Verwirrend? Nun, dem Film ist keine schlampige Erzählweise vorzuwerfen. Das Beziehungsgeflecht lässt sich gut verfolgen. Wirklich tragisch ist jedoch, dass jegliche emotionale Tiefe fehlt. Wenn sich unser Protagonist Nathalie nähert, dann wissen wir, dass das kompliziert ist, weil ihr Freund Ludgers Kumpel ist. Doch wir fühlen es nicht. Alles ist konstruiert, nichts natürlich. Freundschaften werden erwähnt, Gewissenskonflikte angesprochen – das muss reichen.
Das schnelle Umschaltspiel zwischen Humor und Dramatik beherrschte Haußmann häufig mühelos, es dürfte einer der Gründe für seinen Erfolg sein. Hier scheint es ihm, wie so vieles, abhandengekommen zu sein. Doch diese Balance zwischen Witz und Tragik ist zwingend notwendig, um Geschichten zu erzählen, die derart widersprüchlich sind – Erinnerungen an lustige Momente aus einem Land, in dem eigentlich Weniges wirklich lustig war.
Das Bild vom Arbeiter-und-Bauern-Staat wird durch viele erfrischende Einblicke bereichert, gleichzeitig fokussiert sich der Film jedoch zu stark auf diese zirkushaften Ausnahmemomente und verliert jeglichen Bezug zur Realität. Es scheint als ob die Erinnerungen an den ostdeutschen Staat mit jedem Jahr verblassen. Jörg Schüttauf und David Kross spielen den tragischen Helden toll, doch sind wir ihm am Ende eigentlich keinen Schritt näher gekommen, ebenso bleibt die Tragik seines Geburtslandes in weiter Ferne.

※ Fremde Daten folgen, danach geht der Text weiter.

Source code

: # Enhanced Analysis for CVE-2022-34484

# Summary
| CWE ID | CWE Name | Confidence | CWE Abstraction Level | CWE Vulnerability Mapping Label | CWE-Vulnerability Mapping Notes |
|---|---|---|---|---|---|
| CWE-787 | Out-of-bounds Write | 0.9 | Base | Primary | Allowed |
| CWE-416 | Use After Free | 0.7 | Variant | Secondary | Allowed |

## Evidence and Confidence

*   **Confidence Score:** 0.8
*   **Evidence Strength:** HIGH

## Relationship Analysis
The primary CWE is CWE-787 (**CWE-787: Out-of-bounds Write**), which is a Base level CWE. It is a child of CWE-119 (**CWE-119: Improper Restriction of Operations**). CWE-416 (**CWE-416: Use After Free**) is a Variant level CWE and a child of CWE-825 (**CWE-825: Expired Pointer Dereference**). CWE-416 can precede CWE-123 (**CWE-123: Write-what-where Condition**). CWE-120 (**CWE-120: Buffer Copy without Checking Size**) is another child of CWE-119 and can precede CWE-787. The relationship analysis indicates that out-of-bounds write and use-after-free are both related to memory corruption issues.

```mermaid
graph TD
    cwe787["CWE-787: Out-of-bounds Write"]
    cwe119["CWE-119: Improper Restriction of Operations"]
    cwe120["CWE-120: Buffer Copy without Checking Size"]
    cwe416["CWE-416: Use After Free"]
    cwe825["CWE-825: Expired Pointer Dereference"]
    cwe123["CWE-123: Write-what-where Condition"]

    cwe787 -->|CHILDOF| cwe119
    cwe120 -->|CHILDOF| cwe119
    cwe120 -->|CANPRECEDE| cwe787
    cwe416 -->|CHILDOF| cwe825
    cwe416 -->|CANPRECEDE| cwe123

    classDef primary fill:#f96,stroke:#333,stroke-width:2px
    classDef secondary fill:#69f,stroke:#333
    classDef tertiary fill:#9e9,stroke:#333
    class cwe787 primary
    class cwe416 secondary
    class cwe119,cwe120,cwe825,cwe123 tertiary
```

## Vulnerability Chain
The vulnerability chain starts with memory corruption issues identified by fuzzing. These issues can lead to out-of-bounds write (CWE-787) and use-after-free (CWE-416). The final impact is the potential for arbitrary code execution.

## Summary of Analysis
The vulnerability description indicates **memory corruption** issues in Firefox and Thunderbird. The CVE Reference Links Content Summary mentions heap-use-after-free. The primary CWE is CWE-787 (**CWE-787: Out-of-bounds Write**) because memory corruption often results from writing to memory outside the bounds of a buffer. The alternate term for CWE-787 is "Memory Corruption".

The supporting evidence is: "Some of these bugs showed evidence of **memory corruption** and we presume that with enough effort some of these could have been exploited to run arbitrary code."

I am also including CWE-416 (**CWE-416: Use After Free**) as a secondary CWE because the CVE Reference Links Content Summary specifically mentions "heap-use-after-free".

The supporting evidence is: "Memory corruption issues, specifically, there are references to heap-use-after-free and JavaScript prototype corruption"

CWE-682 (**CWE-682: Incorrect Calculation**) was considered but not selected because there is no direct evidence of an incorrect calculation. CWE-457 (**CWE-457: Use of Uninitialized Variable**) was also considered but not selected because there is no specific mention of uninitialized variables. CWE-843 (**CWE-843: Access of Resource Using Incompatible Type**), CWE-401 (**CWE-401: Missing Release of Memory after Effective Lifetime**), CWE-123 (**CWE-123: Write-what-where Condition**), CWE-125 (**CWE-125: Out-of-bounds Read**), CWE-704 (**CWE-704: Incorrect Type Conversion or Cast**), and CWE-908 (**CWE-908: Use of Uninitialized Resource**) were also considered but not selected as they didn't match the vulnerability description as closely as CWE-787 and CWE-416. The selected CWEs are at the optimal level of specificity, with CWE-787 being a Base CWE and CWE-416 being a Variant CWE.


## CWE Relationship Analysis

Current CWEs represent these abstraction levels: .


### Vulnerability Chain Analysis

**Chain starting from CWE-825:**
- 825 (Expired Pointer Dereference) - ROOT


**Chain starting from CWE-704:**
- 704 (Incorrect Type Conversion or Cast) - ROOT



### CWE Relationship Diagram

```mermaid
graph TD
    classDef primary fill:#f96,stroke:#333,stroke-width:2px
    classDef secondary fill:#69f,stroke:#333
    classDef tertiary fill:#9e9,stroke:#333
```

Leander Haußmann schaffte erst, was nur Wenige vermögen: Sein eigenes Genre zu prägen. Mit diesem Film trägt er die DDR-Komödie jedoch ungeschickt zu Grabe. Die Szenen sind weit von Alltagsbetrachtungen entfernt und rutschen ins alberne Spektakel ab, die Figuren und ihr Handeln bleibt uns bis zum Ende fremd. Tragischerweise ist Leander Haußmanns aktueller Film das geworden, was er wohl nie schaffen wollte: eine unkonzentrierte, klamaukige DDR-Karikatur.